Given $\cot{\theta} = \frac{\sqrt{1+\sin(x)}+\sqrt{1-\sin(x)}}{\sqrt{1+\sin(x)}-\sqrt{1-\sin(x)}}$ I have to find its differential coefficient w.r.t $x$ i.e. $\dfrac{d \theta }{dx}$.
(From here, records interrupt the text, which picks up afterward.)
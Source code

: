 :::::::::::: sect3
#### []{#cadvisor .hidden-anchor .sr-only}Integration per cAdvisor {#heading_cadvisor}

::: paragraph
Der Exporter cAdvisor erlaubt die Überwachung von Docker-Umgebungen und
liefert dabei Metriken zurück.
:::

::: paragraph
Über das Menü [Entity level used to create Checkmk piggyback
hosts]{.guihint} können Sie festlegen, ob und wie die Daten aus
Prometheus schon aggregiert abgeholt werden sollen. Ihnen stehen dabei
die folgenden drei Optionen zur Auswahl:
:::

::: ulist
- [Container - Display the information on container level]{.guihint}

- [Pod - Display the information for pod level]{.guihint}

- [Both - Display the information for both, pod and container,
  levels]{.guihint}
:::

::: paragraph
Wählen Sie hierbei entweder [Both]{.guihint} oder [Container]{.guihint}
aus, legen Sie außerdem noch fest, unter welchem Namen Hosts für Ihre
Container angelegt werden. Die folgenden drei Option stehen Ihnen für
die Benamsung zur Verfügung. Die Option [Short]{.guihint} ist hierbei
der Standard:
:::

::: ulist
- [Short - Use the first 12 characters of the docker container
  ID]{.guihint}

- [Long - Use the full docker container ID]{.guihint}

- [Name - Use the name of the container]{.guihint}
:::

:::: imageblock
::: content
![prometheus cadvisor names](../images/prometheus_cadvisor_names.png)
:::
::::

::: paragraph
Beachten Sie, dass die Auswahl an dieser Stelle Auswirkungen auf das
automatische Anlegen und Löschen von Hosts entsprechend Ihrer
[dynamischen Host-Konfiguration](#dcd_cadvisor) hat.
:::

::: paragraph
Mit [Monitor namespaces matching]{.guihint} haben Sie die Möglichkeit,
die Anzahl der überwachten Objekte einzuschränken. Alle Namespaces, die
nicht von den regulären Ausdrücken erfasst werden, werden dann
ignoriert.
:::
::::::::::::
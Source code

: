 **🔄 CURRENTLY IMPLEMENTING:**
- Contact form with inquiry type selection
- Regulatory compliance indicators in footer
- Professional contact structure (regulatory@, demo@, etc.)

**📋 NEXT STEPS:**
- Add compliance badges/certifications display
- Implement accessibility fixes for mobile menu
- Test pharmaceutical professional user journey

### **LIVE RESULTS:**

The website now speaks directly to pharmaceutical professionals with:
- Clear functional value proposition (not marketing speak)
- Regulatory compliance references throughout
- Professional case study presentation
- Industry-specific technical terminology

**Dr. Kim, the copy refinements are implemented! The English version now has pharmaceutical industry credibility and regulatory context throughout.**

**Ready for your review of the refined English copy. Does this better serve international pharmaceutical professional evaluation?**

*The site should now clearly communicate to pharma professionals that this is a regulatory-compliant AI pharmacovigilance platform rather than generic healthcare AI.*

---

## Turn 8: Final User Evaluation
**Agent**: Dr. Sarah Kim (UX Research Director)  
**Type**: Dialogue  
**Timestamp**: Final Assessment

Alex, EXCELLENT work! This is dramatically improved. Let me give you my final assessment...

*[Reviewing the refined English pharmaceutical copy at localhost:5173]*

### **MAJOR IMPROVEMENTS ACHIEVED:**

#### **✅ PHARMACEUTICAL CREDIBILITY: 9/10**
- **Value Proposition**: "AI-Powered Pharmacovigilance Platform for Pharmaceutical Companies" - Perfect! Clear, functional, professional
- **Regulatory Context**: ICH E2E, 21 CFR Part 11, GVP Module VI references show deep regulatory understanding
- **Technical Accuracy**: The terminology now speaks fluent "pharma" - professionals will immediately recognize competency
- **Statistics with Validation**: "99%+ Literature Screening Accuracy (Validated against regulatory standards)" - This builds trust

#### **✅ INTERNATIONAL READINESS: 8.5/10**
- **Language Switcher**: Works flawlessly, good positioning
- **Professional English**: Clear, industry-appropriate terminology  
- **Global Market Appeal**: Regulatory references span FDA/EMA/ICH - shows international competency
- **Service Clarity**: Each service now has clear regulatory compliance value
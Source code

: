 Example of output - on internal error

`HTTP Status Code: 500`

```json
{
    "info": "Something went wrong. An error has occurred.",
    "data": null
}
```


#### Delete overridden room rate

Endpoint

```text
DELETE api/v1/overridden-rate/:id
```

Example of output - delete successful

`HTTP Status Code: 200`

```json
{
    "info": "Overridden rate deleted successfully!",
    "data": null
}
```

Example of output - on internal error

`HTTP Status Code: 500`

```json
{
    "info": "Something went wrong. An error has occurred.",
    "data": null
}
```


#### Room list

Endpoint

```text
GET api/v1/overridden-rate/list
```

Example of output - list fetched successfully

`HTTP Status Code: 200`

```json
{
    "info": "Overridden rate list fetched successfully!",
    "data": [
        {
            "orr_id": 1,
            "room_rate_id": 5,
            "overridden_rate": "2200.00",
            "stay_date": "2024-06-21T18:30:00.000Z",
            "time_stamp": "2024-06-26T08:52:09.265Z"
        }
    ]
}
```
Now I can find it in the following two ways:
(1). When I write $\sqrt{1-\sin(x)}=\cos(x/2)-\sin(x/2)$, I get $\cot(\theta) = \frac{\cos(x/2) + \sin(x/2) + \cos(x/2) - \sin(x/2)}{\cos(x/2) + \sin(x/2) - \cos(x/2) + \sin(x/2)} = \cot(x/2)$ $\theta=x/2 \implies \frac{d \theta}{dx} = \frac12$
(2). When I write $\sqrt{1-\sin(x)}=\sin(x/2)-\cos(x/2)$, I get $\cot(\theta) = \frac{\cos(x/2) + \sin(x/2) - \cos(x/2) + \sin(x/2)}{\cos(x/2) + \sin(x/2) + \cos(x/2) - \sin(x/2)} = \tan(x/2)$ $\theta=\pi/2 - x/2 \implies \frac{d \theta}{dx} = -\frac12$ Which of the above two answers is correct and why? Please help me know it. Thanks.